> _Task directions_
The material below holds a span beginning at the line with "#4443 [Periodically validate" and ending at the line with "#4441 [Force the". Quote that span exactly, both ends included, and only that span.

> _Data provided_
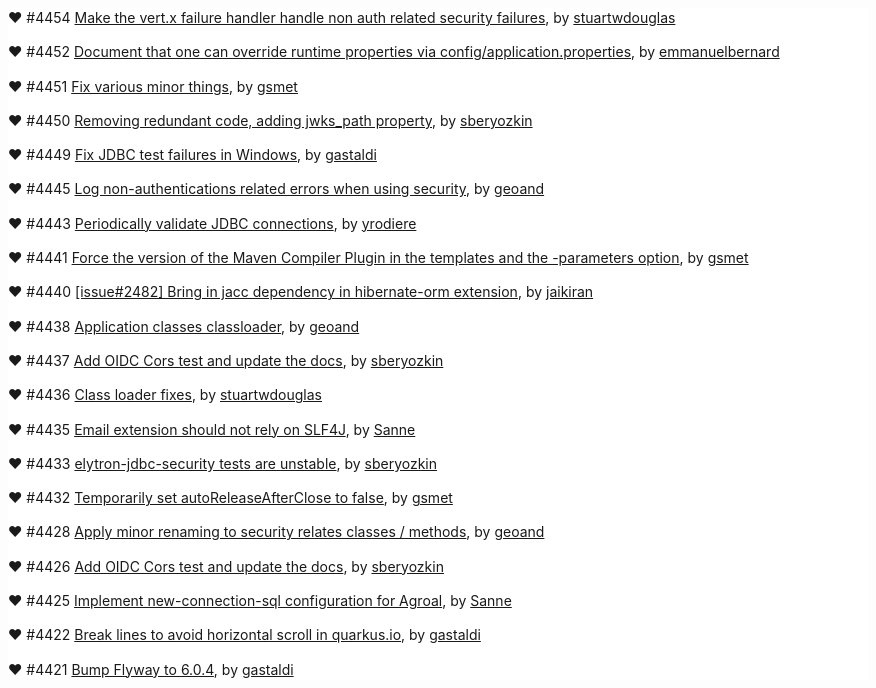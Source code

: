 :heart: #4454 [Make the vert.x failure handler handle non auth related security failures](https://github.com/quarkusio/quarkus/pull/4454), by [stuartwdouglas](https://github.com/stuartwdouglas)

:heart: #4452 [Document that one can override runtime properties via config/application.properties](https://github.com/quarkusio/quarkus/issues/4452), by [emmanuelbernard](https://github.com/emmanuelbernard)

:heart: #4451 [Fix various minor things](https://github.com/quarkusio/quarkus/pull/4451), by [gsmet](https://github.com/gsmet)

:heart: #4450 [Removing redundant code, adding jwks_path property](https://github.com/quarkusio/quarkus/pull/4450), by [sberyozkin](https://github.com/sberyozkin)

:heart: #4449 [Fix JDBC test failures in Windows](https://github.com/quarkusio/quarkus/pull/4449), by [gastaldi](https://github.com/gastaldi)

:heart: #4445 [Log non-authentications related errors when using security](https://github.com/quarkusio/quarkus/pull/4445), by [geoand](https://github.com/geoand)

:heart: #4443 [Periodically validate JDBC connections](https://github.com/quarkusio/quarkus/pull/4443), by [yrodiere](https://github.com/yrodiere)

:heart: #4441 [Force the version of the Maven Compiler Plugin in the templates and the -parameters option](https://github.com/quarkusio/quarkus/pull/4441), by [gsmet](https://github.com/gsmet)

:heart: #4440 [[issue#2482] Bring in jacc dependency in hibernate-orm extension](https://github.com/quarkusio/quarkus/pull/4440), by [jaikiran](https://github.com/jaikiran)

:heart: #4438 [Application classes classloader](https://github.com/quarkusio/quarkus/pull/4438), by [geoand](https://github.com/geoand)

:heart: #4437 [Add OIDC Cors test and update the docs](https://github.com/quarkusio/quarkus/pull/4437), by [sberyozkin](https://github.com/sberyozkin)

:heart: #4436 [Class loader fixes](https://github.com/quarkusio/quarkus/pull/4436), by [stuartwdouglas](https://github.com/stuartwdouglas)

:heart: #4435 [Email extension should not rely on SLF4J](https://github.com/quarkusio/quarkus/pull/4435), by [Sanne](https://github.com/Sanne)

:heart: #4433 [elytron-jdbc-security tests are unstable](https://github.com/quarkusio/quarkus/issues/4433), by [sberyozkin](https://github.com/sberyozkin)

:heart: #4432 [Temporarily set autoReleaseAfterClose to false](https://github.com/quarkusio/quarkus/pull/4432), by [gsmet](https://github.com/gsmet)

:heart: #4428 [Apply minor renaming to security relates classes / methods](https://github.com/quarkusio/quarkus/pull/4428), by [geoand](https://github.com/geoand)

:heart: #4426 [Add OIDC Cors test and update the docs](https://github.com/quarkusio/quarkus/pull/4426), by [sberyozkin](https://github.com/sberyozkin)

:heart: #4425 [Implement new-connection-sql configuration for Agroal](https://github.com/quarkusio/quarkus/pull/4425), by [Sanne](https://github.com/Sanne)

:heart: #4422 [Break lines to avoid horizontal scroll in quarkus.io](https://github.com/quarkusio/quarkus/pull/4422), by [gastaldi](https://github.com/gastaldi)

:heart: #4421 [Bump Flyway to 6.0.4](https://github.com/quarkusio/quarkus/pull/4421), by [gastaldi](https://github.com/gastaldi)
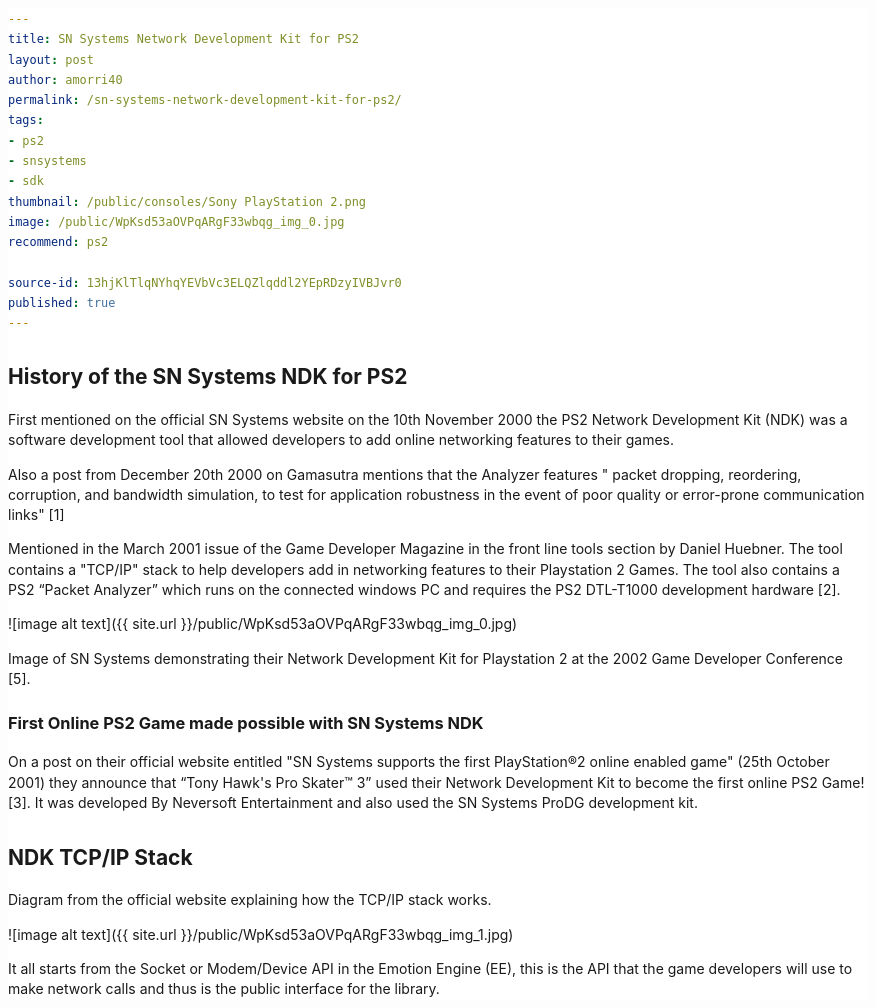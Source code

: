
 ```yaml
---
title: SN Systems Network Development Kit for PS2
layout: post
author: amorri40
permalink: /sn-systems-network-development-kit-for-ps2/
tags:
- ps2
- snsystems
- sdk
thumbnail: /public/consoles/Sony PlayStation 2.png
image: /public/WpKsd53aOVPqARgF33wbqg_img_0.jpg
recommend: ps2

source-id: 13hjKlTlqNYhqYEVbVc3ELQZlqddl2YEpRDzyIVBJvr0
published: true
---
```

## History of the SN Systems NDK for PS2

First mentioned on the official SN Systems website on the 10th November 2000 the PS2 Network Development Kit (NDK) was a software development tool that allowed developers to add online networking features to their games.

Also a post from December 20th 2000 on Gamasutra mentions that the Analyzer features " packet dropping, reordering, corruption, and bandwidth simulation, to test for application robustness in the event of poor quality or error-prone communication links" [1]

Mentioned in the March 2001 issue of the Game Developer Magazine in the front line tools section by Daniel Huebner. The tool contains a "TCP/IP" stack to help developers add in networking features to their Playstation 2 Games. The tool also contains a PS2 “Packet Analyzer” which runs on the connected windows PC and requires the PS2 DTL-T1000 development hardware [2].

![image alt text]({{ site.url }}/public/WpKsd53aOVPqARgF33wbqg_img_0.jpg)

Image of SN Systems demonstrating their Network Development Kit for Playstation 2 at the 2002 Game Developer Conference [5].

### First Online PS2 Game made possible with SN Systems NDK

On a post on their official website entitled "SN Systems supports the first PlayStation®2 online enabled game" (25th October 2001) they announce that “Tony Hawk's Pro Skater™ 3” used their Network Development Kit to become the first online PS2 Game! [3]. It was developed By Neversoft Entertainment and also used the SN Systems ProDG development kit.

## NDK TCP/IP Stack

Diagram from the official website explaining how the TCP/IP stack works.

![image alt text]({{ site.url }}/public/WpKsd53aOVPqARgF33wbqg_img_1.jpg)

It all starts from the Socket or Modem/Device API in the Emotion Engine (EE), this is the API that the game developers will use to make network calls and thus is the public interface for the library.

> _Answer section_
:heart: #4443 [Periodically validate JDBC connections](https://github.com/quarkusio/quarkus/pull/4443), by [yrodiere](https://github.com/yrodiere)

:heart: #4441 [Force the version of the Maven Compiler Plugin in the templates and the -parameters option](https://github.com/quarkusio/quarkus/pull/4441), by [gsmet](https://github.com/gsmet)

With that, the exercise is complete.